Directions
Write out again, word for word, the lines below from the line that holds "La transformée de" through the line that holds "Wie der folgende", omitting pictures.

======== Material for this task

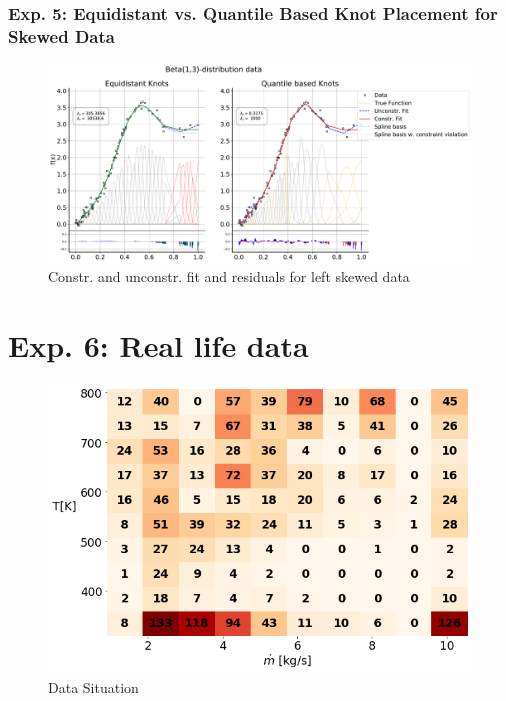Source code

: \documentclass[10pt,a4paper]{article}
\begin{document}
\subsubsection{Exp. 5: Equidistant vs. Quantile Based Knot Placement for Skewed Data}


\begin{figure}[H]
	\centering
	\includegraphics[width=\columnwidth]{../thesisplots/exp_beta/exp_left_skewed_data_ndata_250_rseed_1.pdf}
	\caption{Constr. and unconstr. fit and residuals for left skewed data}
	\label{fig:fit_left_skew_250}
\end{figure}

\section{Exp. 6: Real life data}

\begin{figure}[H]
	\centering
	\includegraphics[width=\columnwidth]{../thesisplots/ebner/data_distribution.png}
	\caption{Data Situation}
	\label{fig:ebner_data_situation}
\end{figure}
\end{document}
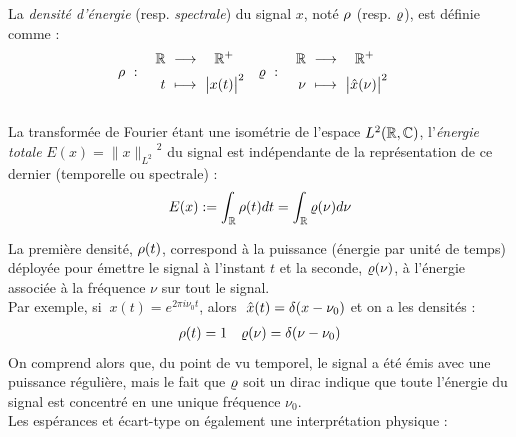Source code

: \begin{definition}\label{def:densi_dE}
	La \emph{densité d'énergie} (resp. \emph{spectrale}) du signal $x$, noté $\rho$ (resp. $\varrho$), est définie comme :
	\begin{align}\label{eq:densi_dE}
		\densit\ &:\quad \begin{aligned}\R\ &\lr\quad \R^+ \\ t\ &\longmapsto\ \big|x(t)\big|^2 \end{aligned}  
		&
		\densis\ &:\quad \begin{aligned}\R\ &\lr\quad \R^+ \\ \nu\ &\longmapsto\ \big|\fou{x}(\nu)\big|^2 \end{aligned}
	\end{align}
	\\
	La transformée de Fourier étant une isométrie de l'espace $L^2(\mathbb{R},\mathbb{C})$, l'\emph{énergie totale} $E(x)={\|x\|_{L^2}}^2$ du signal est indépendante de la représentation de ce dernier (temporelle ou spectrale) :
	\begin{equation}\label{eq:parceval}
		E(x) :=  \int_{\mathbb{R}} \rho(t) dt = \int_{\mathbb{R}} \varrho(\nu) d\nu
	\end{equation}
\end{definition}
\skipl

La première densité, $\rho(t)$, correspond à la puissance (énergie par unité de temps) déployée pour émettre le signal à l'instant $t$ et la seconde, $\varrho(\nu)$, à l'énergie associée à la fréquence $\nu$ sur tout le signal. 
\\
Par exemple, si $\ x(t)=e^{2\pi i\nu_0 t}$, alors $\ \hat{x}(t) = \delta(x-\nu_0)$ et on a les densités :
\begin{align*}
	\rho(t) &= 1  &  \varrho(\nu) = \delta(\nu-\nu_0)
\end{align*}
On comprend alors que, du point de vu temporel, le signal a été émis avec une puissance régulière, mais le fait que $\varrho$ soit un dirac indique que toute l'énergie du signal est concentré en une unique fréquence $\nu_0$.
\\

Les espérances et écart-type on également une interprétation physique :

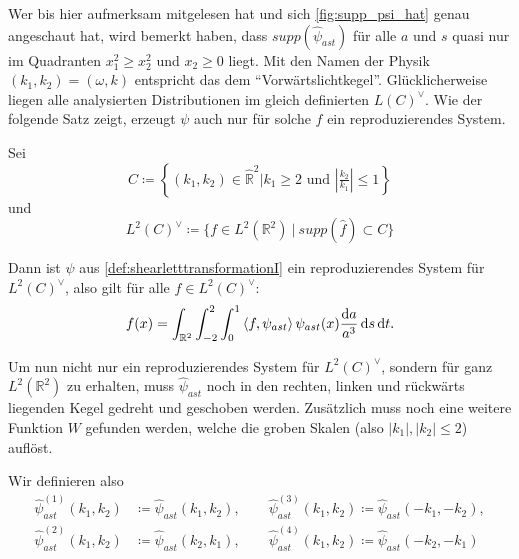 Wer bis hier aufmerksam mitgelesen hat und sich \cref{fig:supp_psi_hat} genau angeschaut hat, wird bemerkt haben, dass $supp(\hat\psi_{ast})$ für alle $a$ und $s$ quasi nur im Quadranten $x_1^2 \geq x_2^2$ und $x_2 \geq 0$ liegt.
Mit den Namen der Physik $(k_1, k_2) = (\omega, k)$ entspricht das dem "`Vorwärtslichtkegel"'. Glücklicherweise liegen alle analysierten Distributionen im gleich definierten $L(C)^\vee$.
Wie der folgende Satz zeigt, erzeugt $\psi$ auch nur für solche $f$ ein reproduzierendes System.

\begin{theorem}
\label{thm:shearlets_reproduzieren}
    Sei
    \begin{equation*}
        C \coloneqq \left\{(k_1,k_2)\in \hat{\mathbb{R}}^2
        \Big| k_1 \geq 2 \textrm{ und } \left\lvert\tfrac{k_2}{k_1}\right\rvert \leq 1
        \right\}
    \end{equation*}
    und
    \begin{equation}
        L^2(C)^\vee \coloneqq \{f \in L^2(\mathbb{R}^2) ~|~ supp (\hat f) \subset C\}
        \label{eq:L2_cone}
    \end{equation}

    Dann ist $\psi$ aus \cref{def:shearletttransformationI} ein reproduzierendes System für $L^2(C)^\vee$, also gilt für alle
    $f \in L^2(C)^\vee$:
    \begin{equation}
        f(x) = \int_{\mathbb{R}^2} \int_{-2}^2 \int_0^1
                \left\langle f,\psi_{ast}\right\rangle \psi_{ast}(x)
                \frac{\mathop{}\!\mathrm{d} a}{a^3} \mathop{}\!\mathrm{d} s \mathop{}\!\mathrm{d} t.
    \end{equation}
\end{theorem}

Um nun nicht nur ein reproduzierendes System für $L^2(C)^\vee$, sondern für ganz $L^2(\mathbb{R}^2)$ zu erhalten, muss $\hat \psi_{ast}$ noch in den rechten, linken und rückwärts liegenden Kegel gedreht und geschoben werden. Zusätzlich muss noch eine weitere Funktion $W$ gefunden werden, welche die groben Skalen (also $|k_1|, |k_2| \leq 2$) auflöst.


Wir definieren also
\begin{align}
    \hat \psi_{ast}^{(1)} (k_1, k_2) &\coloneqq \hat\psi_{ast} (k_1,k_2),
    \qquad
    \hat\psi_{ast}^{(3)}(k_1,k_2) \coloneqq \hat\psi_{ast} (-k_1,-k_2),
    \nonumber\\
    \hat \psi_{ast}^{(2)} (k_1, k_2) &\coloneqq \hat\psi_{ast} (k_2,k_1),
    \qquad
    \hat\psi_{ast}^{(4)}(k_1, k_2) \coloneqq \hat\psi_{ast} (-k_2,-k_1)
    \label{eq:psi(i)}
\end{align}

================

Solution to the exercise
	La transformée de Fourier étant une isométrie de l'espace $L^2(\mathbb{R},\mathbb{C})$, l'\emph{énergie totale} $E(x)={\|x\|_{L^2}}^2$ du signal est indépendante de la représentation de ce dernier (temporelle ou spectrale) :
	\begin{equation}\label{eq:parceval}
		E(x) :=  \int_{\mathbb{R}} \rho(t) dt = \int_{\mathbb{R}} \varrho(\nu) d\nu
	\end{equation}
\end{definition}
\skipl

La première densité, $\rho(t)$, correspond à la puissance (énergie par unité de temps) déployée pour émettre le signal à l'instant $t$ et la seconde, $\varrho(\nu)$, à l'énergie associée à la fréquence $\nu$ sur tout le signal. 
\\
Par exemple, si $\ x(t)=e^{2\pi i\nu_0 t}$, alors $\ \hat{x}(t) = \delta(x-\nu_0)$ et on a les densités :
\begin{align*}
	\rho(t) &= 1  &  \varrho(\nu) = \delta(\nu-\nu_0)
\end{align*}
On comprend alors que, du point de vu temporel, le signal a été émis avec une puissance régulière, mais le fait que $\varrho$ soit un dirac indique que toute l'énergie du signal est concentré en une unique fréquence $\nu_0$.
\\

Les espérances et écart-type on également une interprétation physique :

 Wer bis hier aufmerksam mitgelesen hat und sich \cref{fig:supp_psi_hat} genau angeschaut hat, wird bemerkt haben, dass $supp(\hat\psi_{ast})$ für alle $a$ und $s$ quasi nur im Quadranten $x_1^2 \geq x_2^2$ und $x_2 \geq 0$ liegt.
Mit den Namen der Physik $(k_1, k_2) = (\omega, k)$ entspricht das dem "`Vorwärtslichtkegel"'. Glücklicherweise liegen alle analysierten Distributionen im gleich definierten $L(C)^\vee$.
Wie der folgende Satz zeigt, erzeugt $\psi$ auch nur für solche $f$ ein reproduzierendes System.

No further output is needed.